F
Fenstermacher
Guest
Over at Wittenberg trail I was asking for help on the following:
I'm repeating it here for your valuable input.
I am involved in a discussion with some Reformed friends and was told that Lutherans teach the ubiquity of Christ's Body and that the Communication of Attributes both in our Christology and Sacramentology are "subchalcedonian". I am aware of the distinction between "local extension" and ubiquity proper and that the former is a Calvinist fiction.
There seems to be an irony here because I see in Reformed theology not only a penchant for gross rationalism but a certain species of Nestorianism.

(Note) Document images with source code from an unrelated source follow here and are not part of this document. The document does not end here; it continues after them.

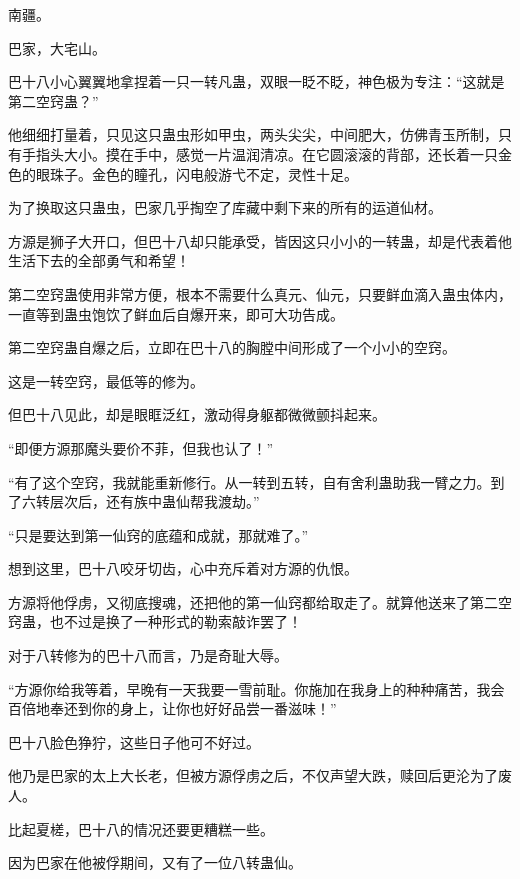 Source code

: 
\begin{this_body}



南疆。

巴家，大宅山。

巴十八小心翼翼地拿捏着一只一转凡蛊，双眼一眨不眨，神色极为专注：“这就是第二空窍蛊？”

他细细打量着，只见这只蛊虫形如甲虫，两头尖尖，中间肥大，仿佛青玉所制，只有手指头大小。摸在手中，感觉一片温润清凉。在它圆滚滚的背部，还长着一只金色的眼珠子。金色的瞳孔，闪电般游弋不定，灵性十足。

为了换取这只蛊虫，巴家几乎掏空了库藏中剩下来的所有的运道仙材。

方源是狮子大开口，但巴十八却只能承受，皆因这只小小的一转蛊，却是代表着他生活下去的全部勇气和希望！

第二空窍蛊使用非常方便，根本不需要什么真元、仙元，只要鲜血滴入蛊虫体内，一直等到蛊虫饱饮了鲜血后自爆开来，即可大功告成。

第二空窍蛊自爆之后，立即在巴十八的胸膛中间形成了一个小小的空窍。

这是一转空窍，最低等的修为。

但巴十八见此，却是眼眶泛红，激动得身躯都微微颤抖起来。

“即便方源那魔头要价不菲，但我也认了！”

“有了这个空窍，我就能重新修行。从一转到五转，自有舍利蛊助我一臂之力。到了六转层次后，还有族中蛊仙帮我渡劫。”

“只是要达到第一仙窍的底蕴和成就，那就难了。”

想到这里，巴十八咬牙切齿，心中充斥着对方源的仇恨。

方源将他俘虏，又彻底搜魂，还把他的第一仙窍都给取走了。就算他送来了第二空窍蛊，也不过是换了一种形式的勒索敲诈罢了！

对于八转修为的巴十八而言，乃是奇耻大辱。

“方源你给我等着，早晚有一天我要一雪前耻。你施加在我身上的种种痛苦，我会百倍地奉还到你的身上，让你也好好品尝一番滋味！”

巴十八脸色狰狞，这些日子他可不好过。

他乃是巴家的太上大长老，但被方源俘虏之后，不仅声望大跌，赎回后更沦为了废人。

比起夏槎，巴十八的情况还要更糟糕一些。

因为巴家在他被俘期间，又有了一位八转蛊仙。


\end{this_body}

The discussion began with me asserting that statements to the effect that "God died" at Calvary, while essentially statements of devotion and of awe, are still not entirely improper. I noted that Luther was find of saying things like this and was pleased to see that Mueller agreed. Anyway, my Reformed friends blew a gasket insisting that, at the Cross our Lord's human nature died but that it was nonsense and possibly blasphemous to speak of God dying.
At any rate, I need an argument for what I have come to believe; i.e. that a truly chalcedonian christology requires that in Christ the two natures, while "unmingled" and distinct are necessarily duly intercommunicated such that the expression "God-man" has real meaning; that is, that Christ is in fact a Divine Man such that it is proper not only to say that Mary was the mother of God but that in some tremendous sense, at the cross, God died.
I have Mueller, as I mentioned and he is helpful. I also have Kelly for an early church survey and Sasse on the Lord's Supper but he doesn't say much about the CA.
This is a lot, I know, but to boil it down, since I asserted that the Lutheran perspective on the CA is more historically consistent and more properly Chalcedonian, I am looking for patristic references and exposition of Chalcedon which supports our Chrisology in this matter.
Any help would be appreciated.
I'm repeating it here for your valuable input.